Data extracts section start

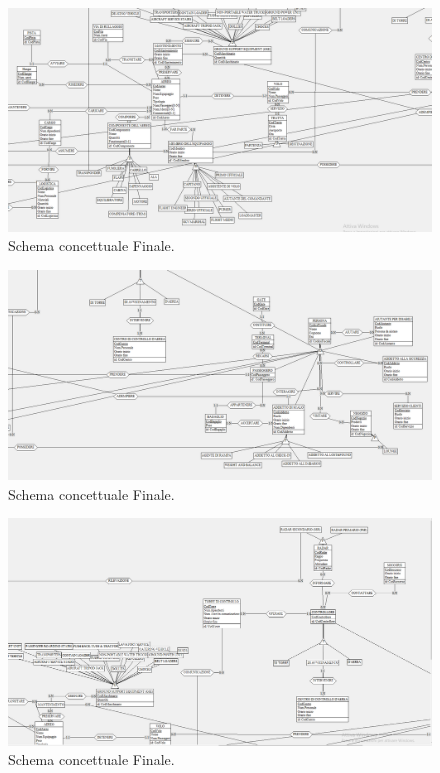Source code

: \begin{figure}[H] 
	\centering
	\includegraphics[width=1.2\linewidth, height=1.2\textheight, keepaspectratio]{./img/Schema_Concettuale/Schema_Finale1.png} 
	\caption{Schema concettuale Finale.}
	\label{fig:schema_finale1}
\end{figure}

\begin{figure}[H] 
	\centering
	\includegraphics[width=1.2\linewidth, height=1.2\textheight, keepaspectratio]{./img/Schema_Concettuale/Schema_Finale2.png}
	\caption{Schema concettuale Finale.}
	\label{fig:schema_finale2}
\end{figure}

\begin{figure}[H] 
	\centering
	\includegraphics[width=1.2\linewidth, height=1.2\textheight, keepaspectratio]{./img/Schema_Concettuale/Schema_Finale3.png}
	\caption{Schema concettuale Finale.}
	\label{fig:schema_finale3}
\end{figure}

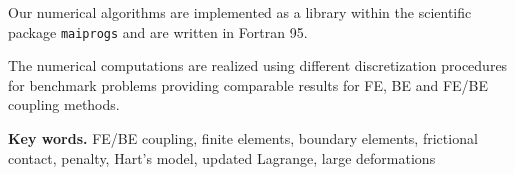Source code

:Our numerical algorithms are implemented as a library within the scientific package \texttt{maiprogs} and are written in Fortran 95.

The numerical computations are realized using different discretization procedures for benchmark problems   providing comparable results for FE, BE and FE/BE coupling methods.






\textbf{Key words.} FE/BE coupling,  finite elements, boundary elements, frictional contact, penalty, Hart's model, updated Lagrange, large deformations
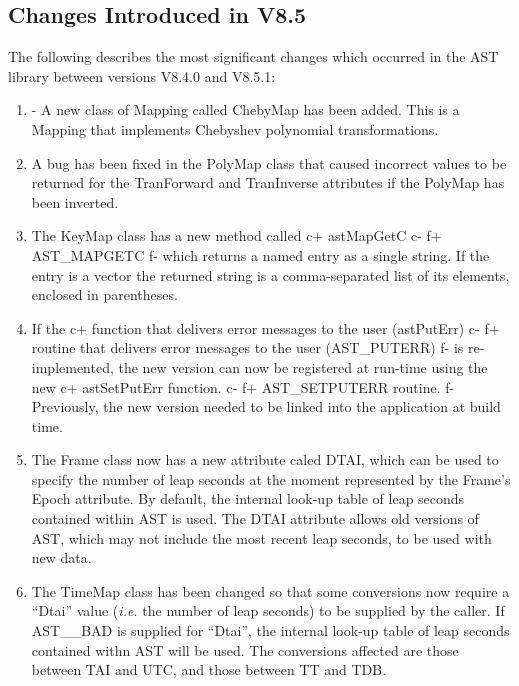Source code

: \documentclass[twoside,11pt]{starlink}
\begin{document}
\subsection{Changes Introduced in V8.5}
The following describes the most significant changes which
occurred in the AST library between versions V8.4.0 and V8.5.1:

\begin{enumerate}

\item - A new class of Mapping called ChebyMap has been added. This is a
Mapping that implements Chebyshev polynomial transformations.

\item A bug has been fixed in the PolyMap class that caused incorrect values
to be returned for the TranForward and TranInverse attributes if the PolyMap
has been inverted.

\item The KeyMap class has a new method called
c+
astMapGetC
c-
f+
AST\_MAPGETC
f-
which returns a named entry as a single string. If the entry is a vector
the returned string is a comma-separated list of its elements, enclosed
in parentheses.

\item If the
c+
function that delivers error messages to the user (astPutErr)
c-
f+
routine that delivers error messages to the user (AST\_PUTERR)
f-
is re-implemented, the new version can now be registered at run-time using
the new
c+
astSetPutErr function.
c-
f+
AST\_SETPUTERR routine.
f-
Previously, the new version needed to be linked into the application at
build time.


\item The Frame class now has a new attribute caled DTAI, which can be used
to specify the number of leap seconds at the moment represented by the
Frame's Epoch attribute. By default, the internal look-up table of leap
seconds contained within AST is used. The DTAI attribute allows old
versions of AST, which may not include the most recent leap seconds, to
be used with new data.

\item The TimeMap class has been changed so that some conversions now require
a ``Dtai'' value (\emph{i.e.} the number of leap seconds) to be supplied by the
caller. If AST\_\_BAD is supplied for ``Dtai'', the internal look-up table of
leap seconds contained withn AST will be used. The conversions affected
are those between TAI and UTC, and those between TT and TDB.

\end{enumerate}
\end{document}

Data extracts section end

**How to complete this task**.
Write out once more the lines above beginning at the line with "conversions now require"; continue through the final line and stop there.

**Output for this exercise**.
\item The TimeMap class has been changed so that some conversions now require
a ``Dtai'' value (\emph{i.e.} the number of leap seconds) to be supplied by the
caller. If AST\_\_BAD is supplied for ``Dtai'', the internal look-up table of
leap seconds contained withn AST will be used. The conversions affected
are those between TAI and UTC, and those between TT and TDB.

\end{enumerate}
\end{document}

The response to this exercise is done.